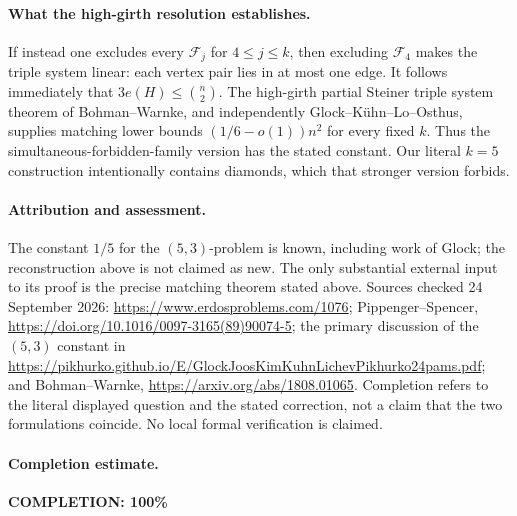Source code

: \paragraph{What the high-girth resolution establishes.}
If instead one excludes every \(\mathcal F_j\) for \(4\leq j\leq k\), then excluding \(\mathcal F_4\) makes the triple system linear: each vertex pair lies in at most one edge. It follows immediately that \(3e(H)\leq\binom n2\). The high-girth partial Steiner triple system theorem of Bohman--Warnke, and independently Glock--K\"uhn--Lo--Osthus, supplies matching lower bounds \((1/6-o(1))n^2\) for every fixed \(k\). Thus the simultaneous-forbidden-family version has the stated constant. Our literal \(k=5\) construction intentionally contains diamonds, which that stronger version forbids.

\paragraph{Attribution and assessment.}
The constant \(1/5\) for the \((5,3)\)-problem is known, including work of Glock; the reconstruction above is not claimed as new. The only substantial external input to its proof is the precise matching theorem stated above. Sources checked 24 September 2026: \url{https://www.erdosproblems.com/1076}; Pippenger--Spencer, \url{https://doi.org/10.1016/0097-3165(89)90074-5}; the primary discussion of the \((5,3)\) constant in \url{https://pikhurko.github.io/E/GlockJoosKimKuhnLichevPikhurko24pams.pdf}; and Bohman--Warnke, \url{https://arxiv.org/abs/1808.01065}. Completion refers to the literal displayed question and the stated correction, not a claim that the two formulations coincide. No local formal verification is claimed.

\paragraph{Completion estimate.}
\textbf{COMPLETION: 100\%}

━━━━━━━━━━

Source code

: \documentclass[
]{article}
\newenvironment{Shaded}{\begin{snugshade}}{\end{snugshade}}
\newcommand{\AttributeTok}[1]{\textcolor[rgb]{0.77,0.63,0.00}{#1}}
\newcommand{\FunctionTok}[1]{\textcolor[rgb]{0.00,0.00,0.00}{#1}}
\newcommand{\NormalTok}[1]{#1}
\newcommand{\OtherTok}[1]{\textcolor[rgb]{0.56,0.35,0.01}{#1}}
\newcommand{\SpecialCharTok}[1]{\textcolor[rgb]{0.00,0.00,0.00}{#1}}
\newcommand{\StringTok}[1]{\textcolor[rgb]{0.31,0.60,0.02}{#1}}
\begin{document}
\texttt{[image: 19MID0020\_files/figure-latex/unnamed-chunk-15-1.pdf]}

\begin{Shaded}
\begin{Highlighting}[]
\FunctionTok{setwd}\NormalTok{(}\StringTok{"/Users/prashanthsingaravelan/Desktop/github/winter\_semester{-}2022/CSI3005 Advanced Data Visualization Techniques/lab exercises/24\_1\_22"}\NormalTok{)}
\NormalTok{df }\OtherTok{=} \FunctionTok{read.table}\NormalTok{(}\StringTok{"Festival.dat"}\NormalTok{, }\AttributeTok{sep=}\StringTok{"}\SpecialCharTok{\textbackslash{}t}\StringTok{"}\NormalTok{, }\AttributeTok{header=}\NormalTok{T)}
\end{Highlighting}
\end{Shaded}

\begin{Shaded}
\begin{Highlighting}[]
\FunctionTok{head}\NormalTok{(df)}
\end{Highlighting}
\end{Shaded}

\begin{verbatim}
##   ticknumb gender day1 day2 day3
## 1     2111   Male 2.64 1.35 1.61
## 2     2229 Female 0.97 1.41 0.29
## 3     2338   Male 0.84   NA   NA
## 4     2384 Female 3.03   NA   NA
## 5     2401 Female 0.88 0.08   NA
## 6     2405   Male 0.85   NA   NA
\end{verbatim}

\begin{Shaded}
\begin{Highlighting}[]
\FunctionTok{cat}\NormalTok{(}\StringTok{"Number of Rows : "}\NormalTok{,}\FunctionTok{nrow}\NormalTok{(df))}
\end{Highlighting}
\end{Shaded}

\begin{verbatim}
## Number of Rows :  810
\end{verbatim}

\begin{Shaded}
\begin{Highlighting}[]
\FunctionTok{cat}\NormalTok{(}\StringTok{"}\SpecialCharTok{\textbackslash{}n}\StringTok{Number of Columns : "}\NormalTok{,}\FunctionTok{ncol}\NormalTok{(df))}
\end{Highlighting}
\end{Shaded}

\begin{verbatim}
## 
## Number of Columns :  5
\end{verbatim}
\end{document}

━━━━━━━━━━

# Required action
Present each line from the listing that holds the string "textbackslash".

# Answer to the exercise
\NormalTok{df }\OtherTok{=} \FunctionTok{read.table}\NormalTok{(}\StringTok{"Festival.dat"}\NormalTok{, }\AttributeTok{sep=}\StringTok{"}\SpecialCharTok{\textbackslash{}t}\StringTok{"}\NormalTok{, }\AttributeTok{header=}\NormalTok{T)}
\FunctionTok{cat}\NormalTok{(}\StringTok{"}\SpecialCharTok{\textbackslash{}n}\StringTok{Number of Columns : "}\NormalTok{,}\FunctionTok{ncol}\NormalTok{(df))}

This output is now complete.